What are the effects of fumagillin on bees?

Introduction

Fumagillin is one of the mycotoxins. First isolated from A. fumigatus in 1949, it is encoded inside a supercluster on chromosome eight. The target of this mycotoxin is the methionine aminopeptidase (MetAP) type 2 enzyme, to which it binds and inactivates irreversibly. Fumagillin is a potent fungal metabolite. It is widely used in apiculture and human medicine against various microsporidian fungal infections. It has been the subject of research in cancer treatments by employing its angiogenesis inhibitory properties.

Chemical property

Fumagillin is a small molecule with a molecular weight of 458.54 g·mol−1. A decatetraenedioic acid connected to cyclohexane by an ester bond characterizes its chemical structure. The cyclohexane also has a methoxy group, an epoxide, and an aliphatic chain that derives from a terpene and contains another epoxide. These epoxides are, in part, responsible for the instability of the molecule. As a relatively non-polar molecule (predicted partition coefficient, logP: 4.05), fumagillin has poor water solubility (3.3 mg·L−1) but can be dissolved in organic solvents such as ethanol or DMSO. However, owing to the acidic nature of the carboxylic group (predicted pKa: 4.65), the molecule's polarity increases with pH (predicted distribution coefficient, logD: 0.53 at pH 10). Therefore, the solubility of fumagillin in water is highly dependent on pH[1].

Biological activity

Fumagillin inhibits the enzyme methionine aminopeptidase-2 (MetAP2) and is known to block MetAP2 in Encephalitozoon cuniculi, a microsporidian pathogen of humans. Most eukaryotes possess genes for two MetAP isoforms, MetAP1 and MetAP2, and require either MetAP1 or MetAP2 to survive[2]. As MetAPs are essential for the hydrolyzation of the initial methione (iMet) located in the N-terminal of the new proteins being synthesized, any imbalance produced by MetAP2 inhibition can affect many proteins, some of them implicated in the correct maintenance of cellular safety. This activity is the basis of the different effects associated with fumagillin. On the one hand, this toxin showed an antibiotic effect as amoebicidal activity inhibiting the growth of Entamoeba histolytica and shows similar functions during interaction with macrophages. Besides, fumagillin has pharmaceutical potential for treating microsporidiosis, as it is the only effective chemical treatment currently available for nosemiasis caused by the parasitic fungi from the Microsporidia phylum on Apis spp. It is usually used for the treatment of pests in bee hives.

Toxicity

Fumagillin is the only antibiotic approved for controlling nosema disease in honey bees. It has been extensively used in United States apiculture for over 50 years to control nosema apis, which is a unicellular parasite spread by spores that infect honey bees. Bees develop extreme diarrhea frequently, resulting in death and a decrease in a hive's honey production. Fumagillin is toxic to mammals and must be applied seasonally and cautiously to avoid honey residues.

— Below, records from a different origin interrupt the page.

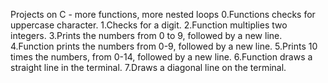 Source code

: Projects on C - more functions, more nested loops
0.Functions checks for uppercase character.
1.Checks for a digit.
2.Function multiplies two integers.
3.Prints the numbers from 0 to 9, followed by a new line.
4.Function prints the numbers from 0-9, followed by a new line.
5.Prints 10 times the numbers, from 0-14, followed by a new line.
6.Function draws a straight line in the terminal.
7.Draws a diagonal line on the terminal.
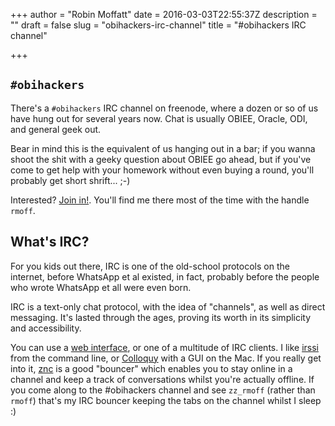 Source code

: +++
author = "Robin Moffatt"
date = 2016-03-03T22:55:37Z
description = ""
draft = false
slug = "obihackers-irc-channel"
title = "#obihackers IRC channel"

+++

## `#obihackers`

There's a `#obihackers` IRC channel on freenode, where a dozen or so of us have hung out for several years now. Chat is usually OBIEE, Oracle, ODI, and general geek out.

Bear in mind this is the equivalent of us hanging out in a bar; if you wanna shoot the shit with a geeky question about OBIEE go ahead, but if you've come to get help with your homework without even buying a round, you'll probably get short shrift... ;-)

Interested? [Join in!](http://webchat.freenode.net/?channels=%23obihackers&uio=d4). You'll find me there most of the time with the handle `rmoff`.


## What's IRC? 

For you kids out there, IRC is one of the old-school protocols on the internet, before WhatsApp et al existed, in fact, probably before the people who wrote WhatsApp et all were even born. 

IRC is a text-only chat protocol, with the idea of "channels", as well as direct messaging. It's lasted through the ages, proving its worth in its simplicity and accessibility. 

You can use a [web interface](http://webchat.freenode.net/?channels=%23obihackers&uio=d4), or one of a multitude of IRC clients. I like [irssi](https://irssi.org/) from the command line, or [Colloquy](http://colloquy.info/) with a GUI on the Mac. If you really get into it, [znc](http://wiki.znc.in/ZNC) is a good "bouncer" which enables you to stay online in a channel and keep a track of conversations whilst you're actually offline. If you come along to the #obihackers channel and see `zz_rmoff` (rather than `rmoff`) that's my IRC bouncer keeping the tabs on the channel whilst I sleep :) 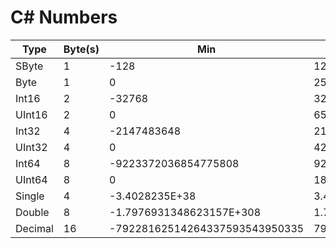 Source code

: # C# Numbers
| Type       | Byte(s) |                            Min |                            Max |
|------------|---------|--------------------------------|--------------------------------|
| SByte      |       1 |                           -128 |                            127 |
| Byte       |       1 |                              0 |                            255 |
| Int16      |       2 |                         -32768 |                          32767 |
| UInt16     |       2 |                              0 |                          65535 |
| Int32      |       4 |                    -2147483648 |                     2147483647 |
| UInt32     |       4 |                              0 |                     4294967295 |
| Int64      |       8 |           -9223372036854775808 |            9223372036854775807 |
| UInt64     |       8 |                              0 |           18446744073709551615 |
| Single     |       4 |                 -3.4028235E+38 |                  3.4028235E+38 |
| Double     |       8 |       -1.7976931348623157E+308 |        1.7976931348623157E+308 |
| Decimal    |      16 | -79228162514264337593543950335 |  79228162514264337593543950335 |
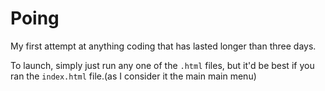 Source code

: # Poing
My first attempt at anything coding that has lasted longer than three days.

To launch, simply just run any one of the `.html` files, but it'd be best if you ran the `index.html` file.(as I consider it the main main menu)

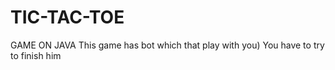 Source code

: # TIC-TAC-TOE
GAME ON JAVA
This game has bot which that play with you) You have to try to finish him
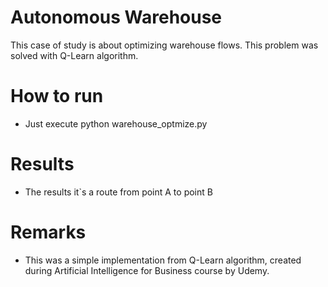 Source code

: # Autonomous Warehouse
This case of study is about optimizing warehouse flows. This problem was solved with Q-Learn algorithm.

# How to run
 - Just execute python warehouse_optmize.py

# Results
 - The results it`s a route from point A to point B

# Remarks
 - This was a simple implementation from Q-Learn algorithm, created during Artificial Intelligence for Business course by Udemy.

Fumagillin degrades or is diluted in hives over the foraging season, exposing bees and the microsporidia to declining drug concentrations [2]. Spore production by Nosema ceranae, an emerging microsporidian pathogen in honey bees, increased in response to declining fumagillin concentrations, up to 100% higher than that of infected bees that have not been exposed to fumagillin. N. apis spore production was also higher, although not significantly so.

Due to the toxicity of fumagillin, it should be used very carefully, and it cannot be used widely. Therefore, less toxic derivatives have been developed to replace fumagillin in some applications. On the other hand, fumagillin has antiangiogenic activity, probably because of its inhibitory activity against the MetAP2 enzyme; consequently, it has valuable pharmaceutical potential and a potential role in cancer treatment [3]. Moreover, this toxin is able to inhibit the function of neutrophils, inducing cell death in erythrocytes. It plays a role in damaging lung epithelial cells, which opens the way to fungal invasion, perhaps owing to its antiangiogenic properties.

References

[1] Xabier Guruceaga. “Fumagillin, a Mycotoxin of Aspergillus fumigatus: Biosynthesis, Biological Activities, Detection, and Applications.” Toxins 12 1 (2019).

[2] Wei-Fone Huang. “Nosema ceranae escapes fumagillin control in honey bees.” PLoS Pathogens 9 3 (2013): e1003185.

[3] Johan P. van den Heever*. “Fumagillin: An Overview of Recent Scientific Advances and Their Significance for Apiculture.” Journal of Agricultural and Food Chemistry 62 13 (2014): 2728–2737.